Chicago Mercantile Exchange’s strategies and efforts for dominating the U.S. futures market received a rude shock on Friday as U.S. District Court Judge James Zagel dismissed one part of the antitrust suit filed by Eurex in 2004, but allowed USFE (previously Eurex) to pursue two of its allegations.
Eurex US, the German-owned exchange later became the U.S. Futures Exchange and began offering Treasury futures in February 2004, but failed to gain popular acceptance.
USFE argues in the lawsuit that the CME and CBOT had interfered with USFE’s application for regulatory approval – the judge did not buy it and threw it out.

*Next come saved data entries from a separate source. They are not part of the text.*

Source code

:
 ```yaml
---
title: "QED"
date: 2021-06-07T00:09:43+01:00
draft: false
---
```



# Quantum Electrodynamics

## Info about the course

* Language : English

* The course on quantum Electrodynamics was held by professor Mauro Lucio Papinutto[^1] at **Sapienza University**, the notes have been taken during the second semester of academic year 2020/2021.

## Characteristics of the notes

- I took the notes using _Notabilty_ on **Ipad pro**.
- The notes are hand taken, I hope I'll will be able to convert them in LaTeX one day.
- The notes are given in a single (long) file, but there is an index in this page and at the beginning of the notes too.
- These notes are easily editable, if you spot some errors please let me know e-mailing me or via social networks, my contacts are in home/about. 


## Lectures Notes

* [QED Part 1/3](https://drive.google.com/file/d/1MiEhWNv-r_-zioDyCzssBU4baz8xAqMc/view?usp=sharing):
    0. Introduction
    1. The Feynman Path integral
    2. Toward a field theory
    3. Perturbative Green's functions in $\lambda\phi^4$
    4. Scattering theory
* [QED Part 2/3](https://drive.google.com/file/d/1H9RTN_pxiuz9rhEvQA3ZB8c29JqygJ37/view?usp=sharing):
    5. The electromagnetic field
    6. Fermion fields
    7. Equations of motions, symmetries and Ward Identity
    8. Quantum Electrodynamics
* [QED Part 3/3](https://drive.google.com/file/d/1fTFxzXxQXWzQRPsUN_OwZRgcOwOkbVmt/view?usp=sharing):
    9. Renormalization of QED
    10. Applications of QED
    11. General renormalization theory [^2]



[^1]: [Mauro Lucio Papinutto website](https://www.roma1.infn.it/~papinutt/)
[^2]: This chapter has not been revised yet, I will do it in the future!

However, Zagel said that he would allow USFE to pursue other two key allegations: that CME and CBOT had interfered with USFE’s relationships with traders and had also conspired to prevent their new rival from obtaining effective clearing services.
USFE says it had obtained clearing services from CBOT’S outside clearinghouse, but subsequently CBOT forged an agreement preventing USFE from having ready access to an established liquidity pool for Treasury futures.
While CME and CBOT maintains castrating USFE and clearing trades for CBOT at CME was a simple business decision – USFE says it was a conspiracy. USFE also alleged that both CME and CBOT prevented traders from approaching USFE by “a campaign of threats and intimidation.” Later CME bought CBOT in 2007 forming CME Group Inc.
USFE was later bought by now-defunct futures brokerage MF Global, which ceased operations in 2008.
Zagel’s order said that each side would have to present their plans for discovery on August 7.